BLADE RUNNER 2049 – visto da Yorgos Kostianis

Per gli appassionati di fantascienza come il sottoscritto, Blade Runner, il capolavoro neo-noir di Ridley Scott, è a dir poco una vera e propria “bibbia”. Tradotto filmicamente dall’avvincente libro di Philip K. Dick del 1968 “Do Androids Dream of Electric Sheep”, questa enigmatica visione cyberpunk ha ispirato generazioni intere a sprofondarsi in una futuristica distopia, carica di riflessioni filosofiche su cosa vuol dire essere umani. Pertanto, il compito di dar seguito a un’eredità così imponente è indubbiamente un fardello pesante da portare. Denis Villeneuve (“Arrival”, “Sicario”, “Incendies”) invece, riesce a sopportarlo con grazia e riverenza, realizzando un “peana” cinematografico dedicato al suo predecessore.
Cavalcando un’ondata di effetti visivi strabilianti a cura del leggendario direttore della fotografia Roger Deakins, Villeneuve ci riporta nei meandri di una Los Angeles fosca e piovosa, 30 anni dopo gli eventi del primo film. Ryan Gosling dà sfoggio al suo vasto repertorio interpretando l’agente K, un replicante impassibile che parla a monosillabi. K è un cacciatore di replicanti fuori legge e durante la sua ultima missione, riesuma un segreto sepolto da anni che lo metterà in rotta di collisione con la trama del film originale. Sebbene il film sia alquanto privo della maestosità noir e della magniloquenza del suo predecessore, compensa questa mancanza con nuove e ambiziose sottotrame piene d’inquietudini esistenziali che riecheggiano sinistramente Her di Spike Jonze. A differenza della maggioranza dei reboot moderni, Villeneuve pianta astutamente svariati richiami al film originale, che si rivelano non solo raffinati ma ambiscono pure ad arricchire e ampliare la mitologia di questo universo.

Tuttavia, un campo in cui il film non è assolutamente all’altezza dell’originale è la colonna sonora. Rispetto alle composizioni magistrali di Vangelis, il mix sonoro di assordanti schiocchi metallici e rumori molesti di Zimmer risulta piuttosto una magra consolazione. Purtroppo, il film perde trazione nella seconda metà. Invece di un crescendo solido, ci presenta una recitazione nostalgica, sebbene ornamentale da parte di Ford e una incredibilmente breve e arbitraria comparsa di Sean Young che non fa che macchiare il personaggio iconico di Rachael, precipitando verso una conclusione sfrenata e snella. Considerando le premesse, Villeneuve merita indiscutibilmente di un certo elogio per aver intrapreso, e presumibilmente compiuto, questo compito erculeo. Anche se non lo perdonerò mai per aver fatto fuori i bramati ombrelloni spada laser del 2019.

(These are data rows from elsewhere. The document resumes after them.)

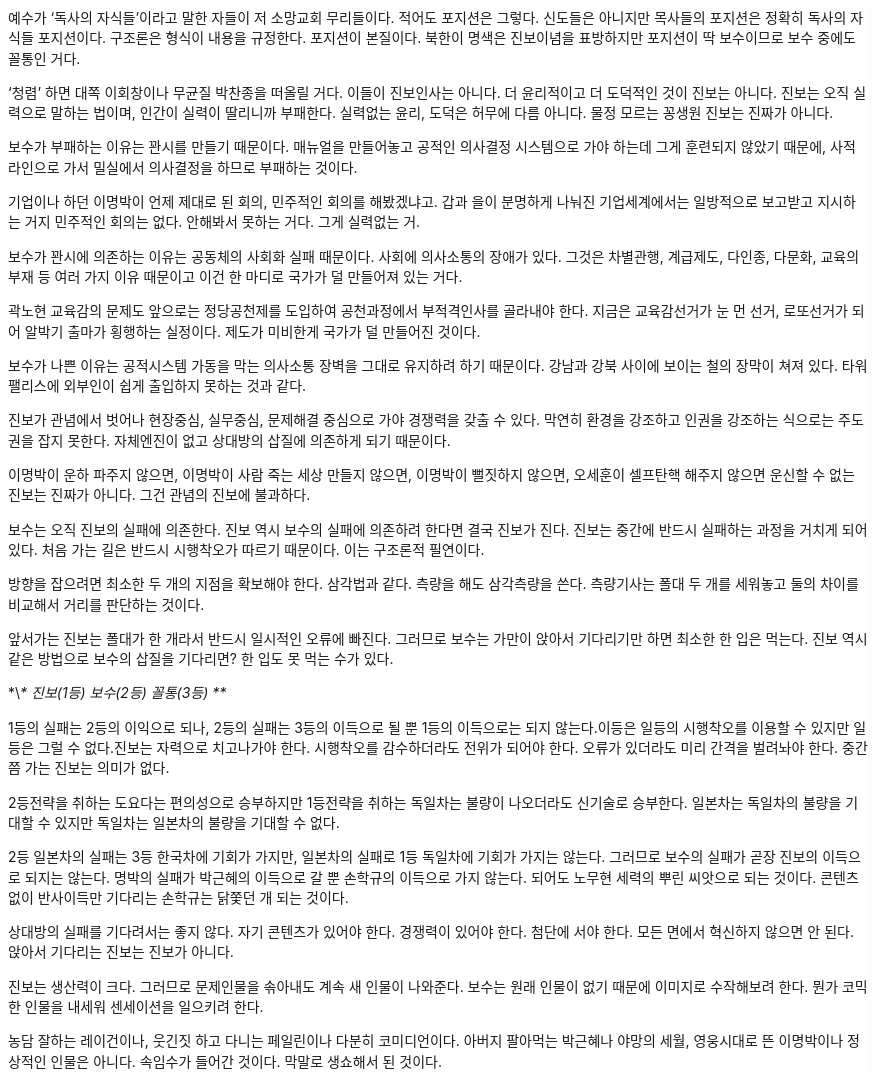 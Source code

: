 예수가 ‘독사의 자식들’이라고 말한 자들이 저 소망교회 무리들이다. 적어도 포지션은 그렇다. 신도들은 아니지만 목사들의 포지션은 정확히 독사의 자식들 포지션이다. 구조론은 형식이 내용을 규정한다. 포지션이 본질이다. 북한이 명색은 진보이념을 표방하지만 포지션이 딱 보수이므로 보수 중에도 꼴통인 거다. 

‘청렴’ 하면 대쪽 이회창이나 무균질 박찬종을 떠올릴 거다. 이들이 진보인사는 아니다. 더 윤리적이고 더 도덕적인 것이 진보는 아니다. 진보는 오직 실력으로 말하는 법이며, 인간이 실력이 딸리니까 부패한다. 실력없는 윤리, 도덕은 허무에 다름 아니다. 물정 모르는 꽁생원 진보는 진짜가 아니다. 

보수가 부패하는 이유는 꽌시를 만들기 때문이다. 매뉴얼을 만들어놓고 공적인 의사결정 시스템으로 가야 하는데 그게 훈련되지 않았기 때문에, 사적 라인으로 가서 밀실에서 의사결정을 하므로 부패하는 것이다. 

기업이나 하던 이명박이 언제 제대로 된 회의, 민주적인 회의를 해봤겠냐고. 갑과 을이 분명하게 나눠진 기업세계에서는 일방적으로 보고받고 지시하는 거지 민주적인 회의는 없다. 안해봐서 못하는 거다. 그게 실력없는 거. 

보수가 꽌시에 의존하는 이유는 공동체의 사회화 실패 때문이다. 사회에 의사소통의 장애가 있다. 그것은 차별관행, 계급제도, 다인종, 다문화, 교육의 부재 등 여러 가지 이유 때문이고 이건 한 마디로 국가가 덜 만들어져 있는 거다. 

곽노현 교육감의 문제도 앞으로는 정당공천제를 도입하여 공천과정에서 부적격인사를 골라내야 한다. 지금은 교육감선거가 눈 먼 선거, 로또선거가 되어 알박기 출마가 횡행하는 실정이다. 제도가 미비한게 국가가 덜 만들어진 것이다. 

보수가 나쁜 이유는 공적시스템 가동을 막는 의사소통 장벽을 그대로 유지하려 하기 때문이다. 강남과 강북 사이에 보이는 철의 장막이 쳐져 있다. 타워팰리스에 외부인이 쉽게 출입하지 못하는 것과 같다. 

진보가 관념에서 벗어나 현장중심, 실무중심, 문제해결 중심으로 가야 경쟁력을 갖출 수 있다. 막연히 환경을 강조하고 인권을 강조하는 식으로는 주도권을 잡지 못한다. 자체엔진이 없고 상대방의 삽질에 의존하게 되기 때문이다. 

이명박이 운하 파주지 않으면, 이명박이 사람 죽는 세상 만들지 않으면, 이명박이 뻘짓하지 않으면, 오세훈이 셀프탄핵 해주지 않으면 운신할 수 없는 진보는 진짜가 아니다. 그건 관념의 진보에 불과하다. 

보수는 오직 진보의 실패에 의존한다. 진보 역시 보수의 실패에 의존하려 한다면 결국 진보가 진다. 진보는 중간에 반드시 실패하는 과정을 거치게 되어 있다. 처음 가는 길은 반드시 시행착오가 따르기 때문이다. 이는 구조론적 필연이다. 

방향을 잡으려면 최소한 두 개의 지점을 확보해야 한다. 삼각법과 같다. 측량을 해도 삼각측량을 쓴다. 측량기사는 폴대 두 개를 세워놓고 둘의 차이를 비교해서 거리를 판단하는 것이다. 

앞서가는 진보는 폴대가 한 개라서 반드시 일시적인 오류에 빠진다. 그러므로 보수는 가만이 앉아서 기다리기만 하면 최소한 한 입은 먹는다. 진보 역시 같은 방법으로 보수의 삽질을 기다리면? 한 입도 못 먹는 수가 있다. 



\*\\*\* 진보(1등) 보수(2등) 꼴통(3등) \*\**



1등의 실패는 2등의 이익으로 되나, 2등의 실패는 3등의 이득으로 될 뿐 1등의 이득으로는 되지 않는다.이등은 일등의 시행착오를 이용할 수 있지만 일등은 그럴 수 없다.진보는 자력으로 치고나가야 한다. 시행착오를 감수하더라도 전위가 되어야 한다. 오류가 있더라도 미리 간격을 벌려놔야 한다. 중간쯤 가는 진보는 의미가 없다.



2등전략을 취하는 도요다는 편의성으로 승부하지만 1등전략을 취하는 독일차는 불량이 나오더라도 신기술로 승부한다. 일본차는 독일차의 불량을 기대할 수 있지만 독일차는 일본차의 불량을 기대할 수 없다.



2등 일본차의 실패는 3등 한국차에 기회가 가지만, 일본차의 실패로 1등 독일차에 기회가 가지는 않는다. 그러므로 보수의 실패가 곧장 진보의 이득으로 되지는 않는다. 명박의 실패가 박근혜의 이득으로 갈 뿐 손학규의 이득으로 가지 않는다. 되어도 노무현 세력의 뿌린 씨앗으로 되는 것이다. 콘텐츠 없이 반사이득만 기다리는 손학규는 닭쫓던 개 되는 것이다.

상대방의 실패를 기다려서는 좋지 않다. 자기 콘텐츠가 있어야 한다. 경쟁력이 있어야 한다. 첨단에 서야 한다. 모든 면에서 혁신하지 않으면 안 된다. 앉아서 기다리는 진보는 진보가 아니다. 

진보는 생산력이 크다. 그러므로 문제인물을 솎아내도 계속 새 인물이 나와준다. 보수는 원래 인물이 없기 때문에 이미지로 수작해보려 한다. 뭔가 코믹한 인물을 내세워 센세이션을 일으키려 한다. 

농담 잘하는 레이건이나, 웃긴짓 하고 다니는 페일린이나 다분히 코미디언이다. 아버지 팔아먹는 박근혜나 야망의 세월, 영웅시대로 뜬 이명박이나 정상적인 인물은 아니다. 속임수가 들어간 것이다. 막말로 생쇼해서 된 것이다.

BLADE RUNNER 2049 – visto da Carlotta Magistris

Carico di tutte le aspettative che una responsabilità come il sequel di Blade Runner, film iconico della storia del cinema moderno, può creare, Denis Villeneuve, acclamato regista di quella che è definibile come una sorta di fantascienza impegnata, a distanza di 35 anni si confronta con il capolavoro di Ridley Scott, circondandosi di tutta la qualità possibile che per questo atto titanico è richiesta: uno dei due sceneggiatori originali del primo film (Hampton Fancher), un budget totale attorno ai 185 milioni e un cast al meglio delle sue potenzialità; il solito sopracciglio inarcato dell’icona contemporanea Ryan Gosling, Harrison Ford, irriducibile, che già appare nel film precedente e Jared Leto che dà ancora prova di essere un attore più che interessante. Quello che ne esce fuori è inevitabilmente buono e nulla sembra fuori posto: dalla colonna sonora potente, alle ambientazioni d’impatto che ringraziano un progresso tecnologico che non può essere messo a confronto con quello di cui beneficiavano i film di questo genere 30 anni fa, alle riflessioni di natura etico-filosofica sulla natura dell’uomo che ritornano, senza banalizzarsi, sotto il segno di un regista dal grande potenziale che ha ancora tanto da esprimere. Resta da chiedersi se operazioni di questo tipo siano funzionali per il (suo) progresso cinematografico o riescano soltanto a strappare qualche sospiro e la voglia di tornare al cinema ai più affezionati e la curiosità nei neofiti per un film progettato per non essere dimenticato.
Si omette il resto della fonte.